The global economy has drastically changed the lives and expectations of the steelworkers at Sparrows Point. The bankruptcy and sale of Bethlehem Steel in December, 2003, was a fault line in the life of every steelworker and retiree from Sparrows Point. Bethlehem Steel was the only employer most of these steelworkers ever knew, so its decline, bankruptcy, sale and revival threw their lives, the lives of their families and retirees, and the lives of the community, into depression and turmoil. Many of them compared their lives to a roller coaster ride.

 The expectations of the workers were dramatically changed and the economy of the United States, and especially of eastern Baltimore County, will never be the same. The excellent story by Jamie Smith-Hopkins describes the ripple effect.
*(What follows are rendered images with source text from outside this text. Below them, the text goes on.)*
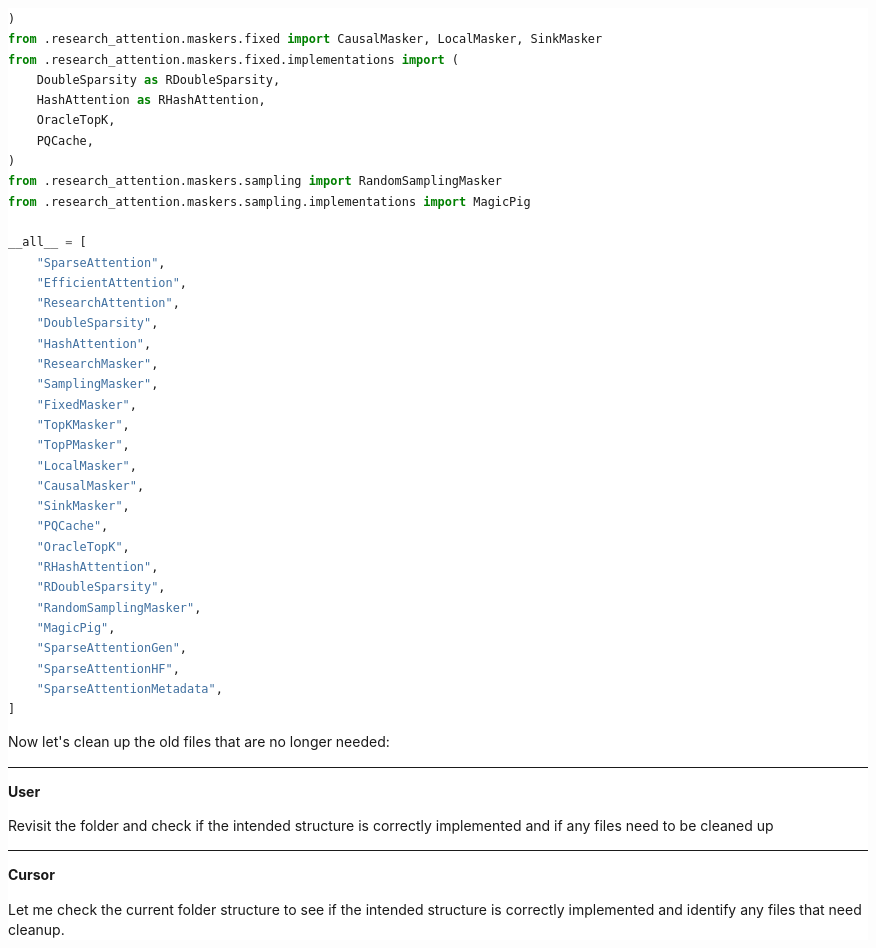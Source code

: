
 ```python
)
from .research_attention.maskers.fixed import CausalMasker, LocalMasker, SinkMasker
from .research_attention.maskers.fixed.implementations import (
    DoubleSparsity as RDoubleSparsity,
    HashAttention as RHashAttention,
    OracleTopK,
    PQCache,
)
from .research_attention.maskers.sampling import RandomSamplingMasker
from .research_attention.maskers.sampling.implementations import MagicPig

__all__ = [
    "SparseAttention",
    "EfficientAttention",
    "ResearchAttention",
    "DoubleSparsity",
    "HashAttention",
    "ResearchMasker",
    "SamplingMasker",
    "FixedMasker",
    "TopKMasker",
    "TopPMasker",
    "LocalMasker",
    "CausalMasker",
    "SinkMasker",
    "PQCache",
    "OracleTopK",
    "RHashAttention",
    "RDoubleSparsity",
    "RandomSamplingMasker",
    "MagicPig",
    "SparseAttentionGen",
    "SparseAttentionHF",
    "SparseAttentionMetadata",
]
```

Now let's clean up the old files that are no longer needed:


---

**User**

Revisit the folder and check if the intended structure is correctly implemented and if any files need to be cleaned up

---

**Cursor**

Let me check the current folder structure to see if the intended structure is correctly implemented and identify any files that need cleanup.

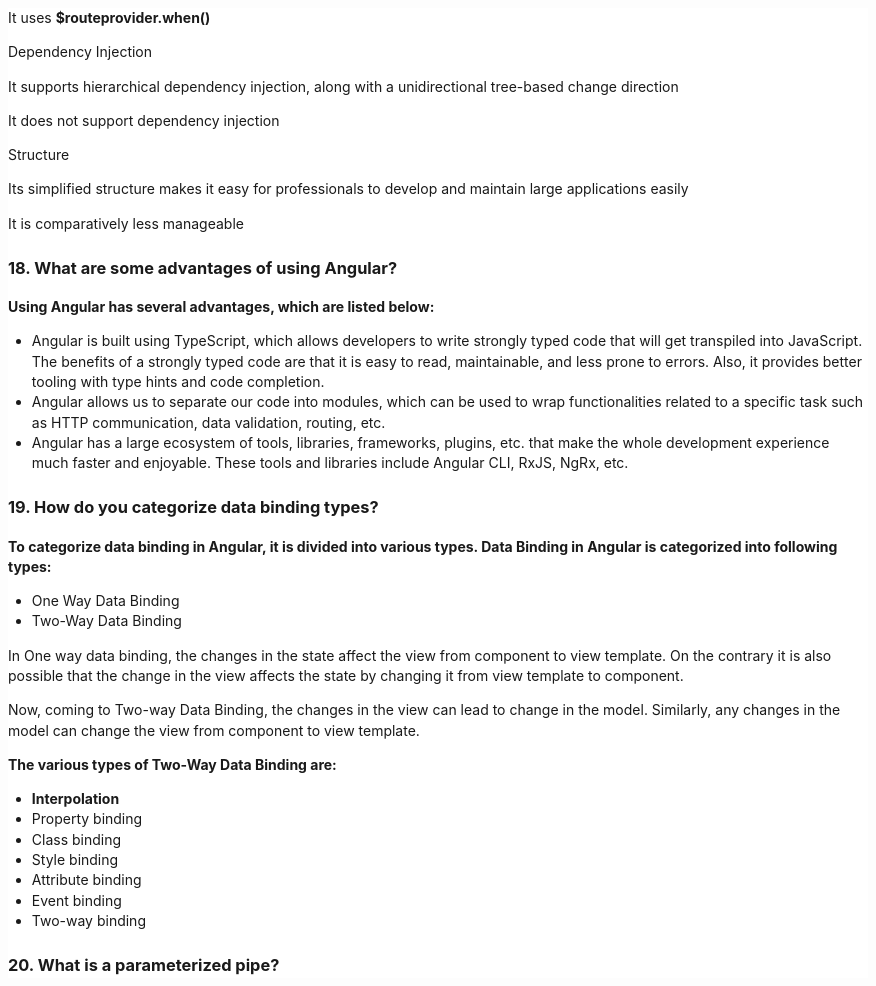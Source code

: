 It uses **$routeprovider.when()**

Dependency Injection

It supports hierarchical dependency injection, along with a unidirectional tree-based change direction

It does not support dependency injection

Structure

Its simplified structure makes it easy for professionals to develop and maintain large applications easily

It is comparatively less manageable

### **18. What are some advantages of using Angular?**

**Using Angular has several advantages, which are listed below:**

-   Angular is built using TypeScript, which allows developers to write strongly typed code that will get transpiled into JavaScript. The benefits of a strongly typed code are that it is easy to read, maintainable, and less prone to errors. Also, it provides better tooling with type hints and code completion.
-   Angular allows us to separate our code into modules, which can be used to wrap functionalities related to a specific task such as HTTP communication, data validation, routing, etc.
-   Angular has a large ecosystem of tools, libraries, frameworks, plugins, etc. that make the whole development experience much faster and enjoyable. These tools and libraries include Angular CLI, RxJS, NgRx, etc.

### **19. How do you categorize data binding types?**

**To categorize data binding in Angular, it is divided into various types. Data Binding in Angular is categorized into following types:**

-   One Way Data Binding
-   Two-Way Data Binding

In One way data binding, the changes in the state affect the view from component to view template. On the contrary it is also possible that the change in the view affects the state by changing it from view template to component.

Now, coming to Two-way Data Binding, the changes in the view can lead to change in the model. Similarly, any changes in the model can change the view from component to view template.

**The various types of Two-Way Data Binding are:**

-   **Interpolation**
-   Property binding
-   Class binding
-   Style binding
-   Attribute binding
-   Event binding
-   Two-way binding

### **20. What is a parameterized pipe?**
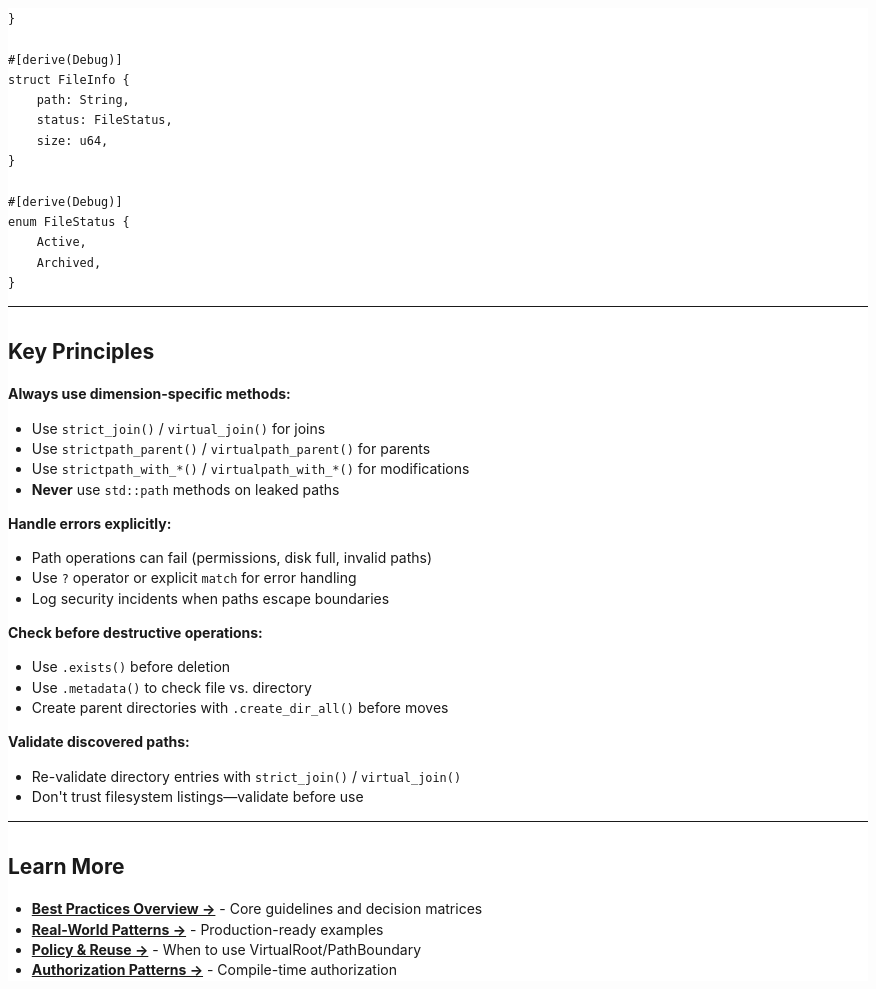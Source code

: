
 ```rust,no_run
}

#[derive(Debug)]
struct FileInfo {
    path: String,
    status: FileStatus,
    size: u64,
}

#[derive(Debug)]
enum FileStatus {
    Active,
    Archived,
}
```

---

## Key Principles

**Always use dimension-specific methods:**
- Use `strict_join()` / `virtual_join()` for joins
- Use `strictpath_parent()` / `virtualpath_parent()` for parents
- Use `strictpath_with_*()` / `virtualpath_with_*()` for modifications
- **Never** use `std::path` methods on leaked paths

**Handle errors explicitly:**
- Path operations can fail (permissions, disk full, invalid paths)
- Use `?` operator or explicit `match` for error handling
- Log security incidents when paths escape boundaries

**Check before destructive operations:**
- Use `.exists()` before deletion
- Use `.metadata()` to check file vs. directory
- Create parent directories with `.create_dir_all()` before moves

**Validate discovered paths:**
- Re-validate directory entries with `strict_join()` / `virtual_join()`
- Don't trust filesystem listings—validate before use

---

## Learn More

- **[Best Practices Overview →](../best_practices.md)** - Core guidelines and decision matrices
- **[Real-World Patterns →](./real_world_patterns.md)** - Production-ready examples
- **[Policy & Reuse →](./policy_and_reuse.md)** - When to use VirtualRoot/PathBoundary
- **[Authorization Patterns →](./authorization_architecture.md)** - Compile-time authorization

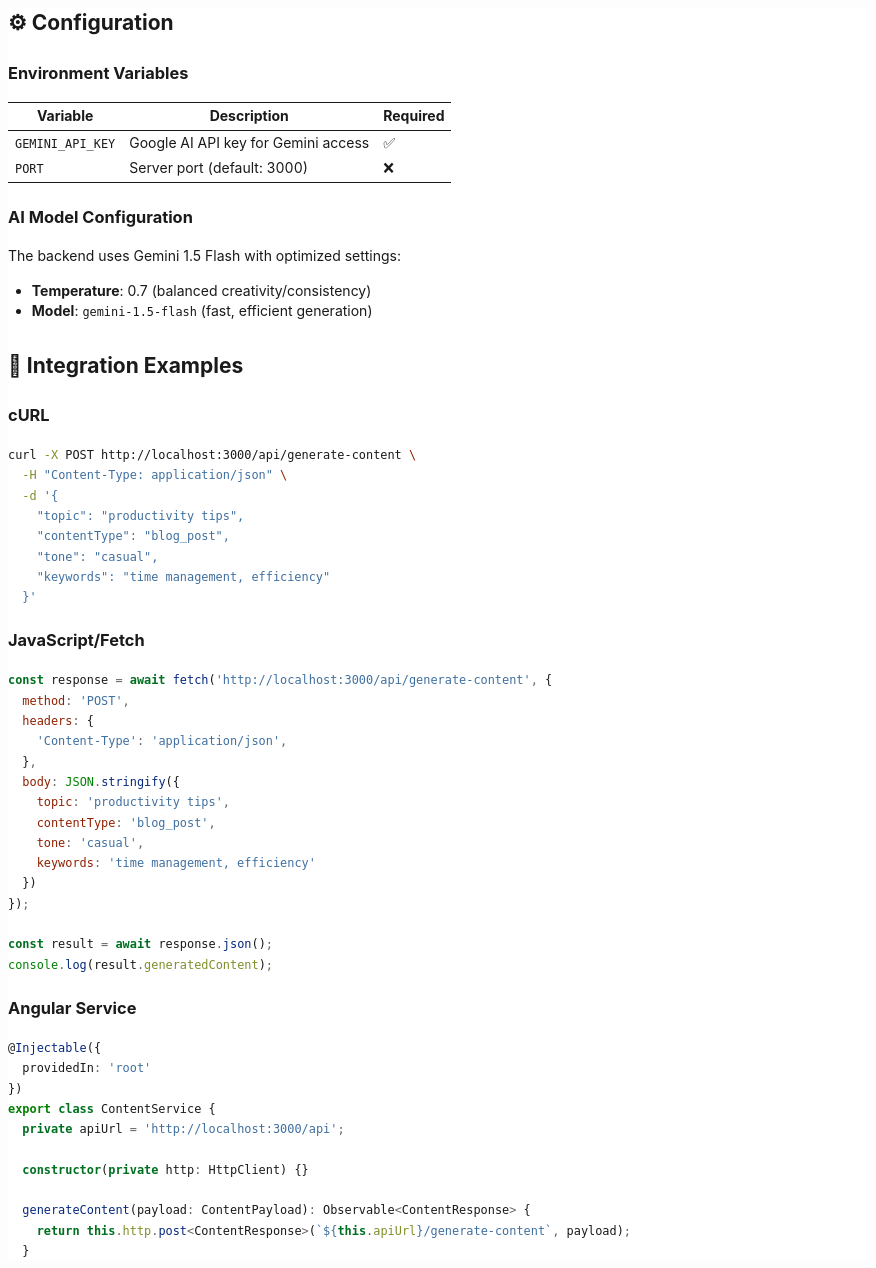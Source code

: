 ## ⚙️ Configuration

### Environment Variables

| Variable | Description | Required |
|----------|-------------|----------|
| `GEMINI_API_KEY` | Google AI API key for Gemini access | ✅ |
| `PORT` | Server port (default: 3000) | ❌ |

### AI Model Configuration

The backend uses Gemini 1.5 Flash with optimized settings:
- **Temperature**: 0.7 (balanced creativity/consistency)
- **Model**: `gemini-1.5-flash` (fast, efficient generation)

## 📡 Integration Examples

### cURL
```bash
curl -X POST http://localhost:3000/api/generate-content \
  -H "Content-Type: application/json" \
  -d '{
    "topic": "productivity tips",
    "contentType": "blog_post",
    "tone": "casual",
    "keywords": "time management, efficiency"
  }'
```

### JavaScript/Fetch
```javascript
const response = await fetch('http://localhost:3000/api/generate-content', {
  method: 'POST',
  headers: {
    'Content-Type': 'application/json',
  },
  body: JSON.stringify({
    topic: 'productivity tips',
    contentType: 'blog_post',
    tone: 'casual',
    keywords: 'time management, efficiency'
  })
});

const result = await response.json();
console.log(result.generatedContent);
```

### Angular Service
```typescript
@Injectable({
  providedIn: 'root'
})
export class ContentService {
  private apiUrl = 'http://localhost:3000/api';

  constructor(private http: HttpClient) {}

  generateContent(payload: ContentPayload): Observable<ContentResponse> {
    return this.http.post<ContentResponse>(`${this.apiUrl}/generate-content`, payload);
  }
```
For current workers, it was easily possible to make almost $100,000.00 per year, since double-shifts and continuous work are common. Now the future - the ' roller coaster' as many workers call it - looks uncertain.  


  Life, they all say, as if in a refrain, will never be the same.

As the industry changes and the workers at Sparrows Point are tossed around, the most accurate current information can be found on the web site of Mark Reutter' s Making Steel, or in his blog at Baltimore Brew even if his opinions are often challenged by officers of the Steelworkers.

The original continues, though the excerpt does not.